Restate word for word the lines of the entries below, starting with the line that holds "## OUTLINE OF PROPOSED DATA PIPELINE" and ending with the line that holds "## PROJECT DATA PIPELINE DESIGN", and no others.

##### DATA EXTRACTS #####

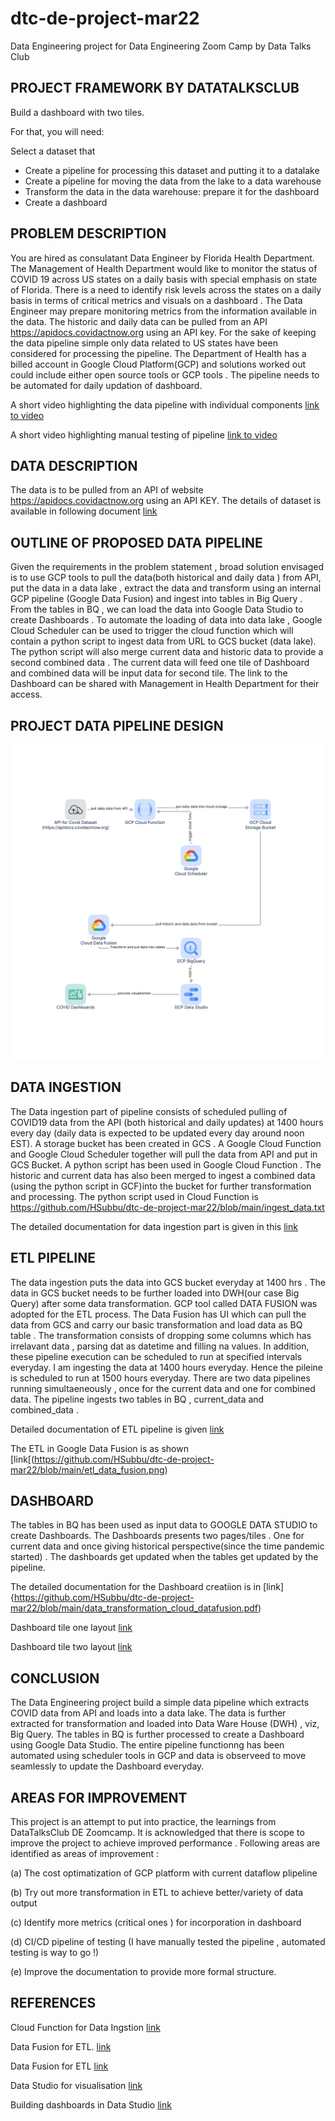 # dtc-de-project-mar22
Data Engineering project for Data Engineering Zoom Camp by Data Talks Club

## PROJECT FRAMEWORK BY DATATALKSCLUB
Build a dashboard with two tiles.

For that, you will need:

Select a dataset that 
* Create a pipeline for processing this dataset and putting it to a datalake
* Create a pipeline for moving the data from the lake to a data warehouse
* Transform the data in the data warehouse: prepare it for the dashboard
* Create a dashboard

## PROBLEM DESCRIPTION

You are hired as consulatant Data Engineer by Florida Health Department. The Management of Health Department would like to monitor the status of COVID 19 across US states on a daily basis with special emphasis on state of Florida. There is a need to identify risk levels across the states on a daily basis in terms of critical metrics and visuals on a dashboard . The Data Engineer may prepare monitoring metrics from the information available in the data. The historic and daily data can be pulled from an API https://apidocs.covidactnow.org using an API key. For the sake of keeping the data pipeline simple only data related to US states have been considered for processing the pipeline. The Department of Health has a billed account in Google Cloud Platform(GCP) and solutions worked out could include either open source tools or GCP tools . The pipeline needs to be automated for daily updation of dashboard. 

A short video highlighting the data pipeline with individual components [link to video](https://www.loom.com/share/3b7bc9109c5c48699e47057959aff9d9)

A short video highlighting manual testing of pipeline [link to video](https://www.loom.com/share/b515e45bfaf14f18966c3ba275722c7b)

## DATA DESCRIPTION

The data is to be pulled from an API of website https://apidocs.covidactnow.org using an API KEY. The details of dataset is available in following document
[link](https://github.com/HSubbu/dtc-de-project-mar22/blob/main/dtc-de-project.png)

## OUTLINE OF PROPOSED DATA PIPELINE 

Given the requirements in the problem statement , broad solution envisaged is to use GCP tools to pull the data(both historical and daily data ) from API, put the data in a data lake , extract the data and transform using an internal GCP pipeline (Google Data Fusion) and ingest into tables in Big Query . From the tables in BQ , we can load the data into Google Data Studio to create Dashboards . To automate the loading of data into data lake , Google Cloud Scheduler can be used to trigger the cloud function which will contain a python script to ingest data from URL to GCS bucket (data lake). The python script will also merge current data and historic data to provide a second combined data . The current data will feed one tile of Dashboard and combined data will be input data for second tile. The link to the Dashboard can be shared with Management in Health Department for their access. 

## PROJECT DATA PIPELINE DESIGN 

![alt text](https://github.com/HSubbu/dtc-de-project-mar22/blob/main/dtc-de-project.png)

## DATA INGESTION 
The Data ingestion part of pipeline consists of scheduled pulling of COVID19 data from the API (both historical and daily updates) at 1400 hours every day (daily data is expected to be updated every day around noon EST). A storage bucket has been created in GCS . A Google Cloud Function and Google Cloud Scheduler together will pull the data from API and put in GCS Bucket. A python script has been used in Google Cloud Function .  The historic and current data has also been merged to ingest a combined data (using the python script in GCF)into the bucket for further transformation and processing. The python script used in Cloud Function is https://github.com/HSubbu/dtc-de-project-mar22/blob/main/ingest_data.txt 

The detailed documentation for data ingestion part is given in this [link](https://github.com/HSubbu/dtc-de-project-mar22/blob/main/data-ingestion.pdf)


## ETL PIPELINE 
The data ingestion puts the data into GCS bucket everyday at 1400 hrs . The data in GCS bucket needs to be further loaded into DWH(our case Big Query) after some data transformation. GCP tool called DATA FUSION was adopted for the ETL process. The Data Fusion has UI which can pull the data from GCS and carry our basic transformation and load data as BQ table . The transformation consists of dropping some columns which has irrelavant data , parsing dat as datetime and filling na values. In addition, these pipeline execution can be scheduled to run at specified intervals everyday. I am ingesting the data at 1400 hours everyday. Hence the pileine is scheduled to run at 1500 hours everyday. There are two data pipelines running simultaeneously , once for the current data and one for combined data. The pipeline ingests two tables in BQ , current_data and combined_data . 

Detailed documentation of ETL pipeline is given [link](https://github.com/HSubbu/dtc-de-project-mar22/blob/main/data_transformation_cloud_datafusion.pdf)

The ETL in Google Data Fusion is as shown [link[(https://github.com/HSubbu/dtc-de-project-mar22/blob/main/etl_data_fusion.png)

## DASHBOARD
The tables in BQ has been used as input data to GOOGLE DATA STUDIO to create Dashboards. The Dashboards presents two pages/tiles . One for current data and once giving historical perspective(since the time pandemic started) . The dashboards get updated when the tables get updated by the pipeline. 

The detailed documentation for the Dashboard creatiion is in [link]{https://github.com/HSubbu/dtc-de-project-mar22/blob/main/data_transformation_cloud_datafusion.pdf)

Dashboard tile one layout [link](https://github.com/HSubbu/dtc-de-project-mar22/blob/main/dashboard_tile1.png)

Dashboard tile two layout [link](https://github.com/HSubbu/dtc-de-project-mar22/blob/main/dashboard_tile2.png)

## CONCLUSION

The Data Engineering project build a simple data pipeline which extracts COVID data from API and loads into a data lake. The data is further extracted for transformation and loaded into Data Ware House (DWH) , viz, Big Query. The tables in BQ is further processed to create a Dashboard using Google Data Studio. The entire pipeline functionng has been automated using scheduler tools in GCP and data is observeed to move seamlessly to update the Dashboard everyday. 

## AREAS FOR IMPROVEMENT

This project  is an attempt to put into practice, the learnings from DataTalksClub DE Zoomcamp. It is acknowledged that there is scope to improve the project to achieve improved performance . Following areas are identified as areas of improvement :

  (a) The cost optimatization of GCP platform with current dataflow plipeline 
  
  (b) Try out more transformation in ETL to achieve better/variety of data output 
  
  (c) Identify more metrics (critical ones ) for incorporation in dashboard
  
  (d) CI/CD pipeline of testing (I have manually tested the pipeline , automated testing is way to go !)
  
  (e) Improve the documentation to provide more formal structure.

## REFERENCES

Cloud Function for Data Ingstion [link](https://www.ternarydata.com/news/use-python-and-google-cloud-to-schedule-a-file-download-and-load-into-bigquery-3p3aw)

Data Fusion for ETL. [link](https://codelabs.developers.google.com/codelabs/batch-csv-cdf-bq#0)

Data Fusion for ETL [link](https://www.youtube.com/watch?v=1QhJDsYQTfM) 

Data Studio for visualisation [link](https://codelabs.developers.google.com/codelabs/bigquery-data-studio#2)

Building dashboards in Data Studio [link](https://datadrivenlabs.io/blog/how-to-build-a-data-studio-dashboard/)
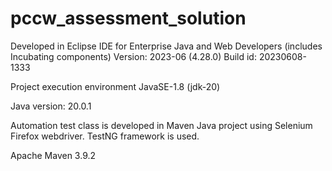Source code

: # pccw_assessment_solution

Developed in Eclipse IDE for Enterprise Java and Web Developers (includes Incubating components) Version: 2023-06 (4.28.0) Build id: 20230608-1333

Project execution environment JavaSE-1.8 (jdk-20) 

Java version: 20.0.1

Automation test class is developed in Maven Java project using Selenium Firefox webdriver. TestNG framework is used.

Apache Maven 3.9.2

#####

ANSWER SPACE:
## OUTLINE OF PROPOSED DATA PIPELINE 

Given the requirements in the problem statement , broad solution envisaged is to use GCP tools to pull the data(both historical and daily data ) from API, put the data in a data lake , extract the data and transform using an internal GCP pipeline (Google Data Fusion) and ingest into tables in Big Query . From the tables in BQ , we can load the data into Google Data Studio to create Dashboards . To automate the loading of data into data lake , Google Cloud Scheduler can be used to trigger the cloud function which will contain a python script to ingest data from URL to GCS bucket (data lake). The python script will also merge current data and historic data to provide a second combined data . The current data will feed one tile of Dashboard and combined data will be input data for second tile. The link to the Dashboard can be shared with Management in Health Department for their access. 

## PROJECT DATA PIPELINE DESIGN 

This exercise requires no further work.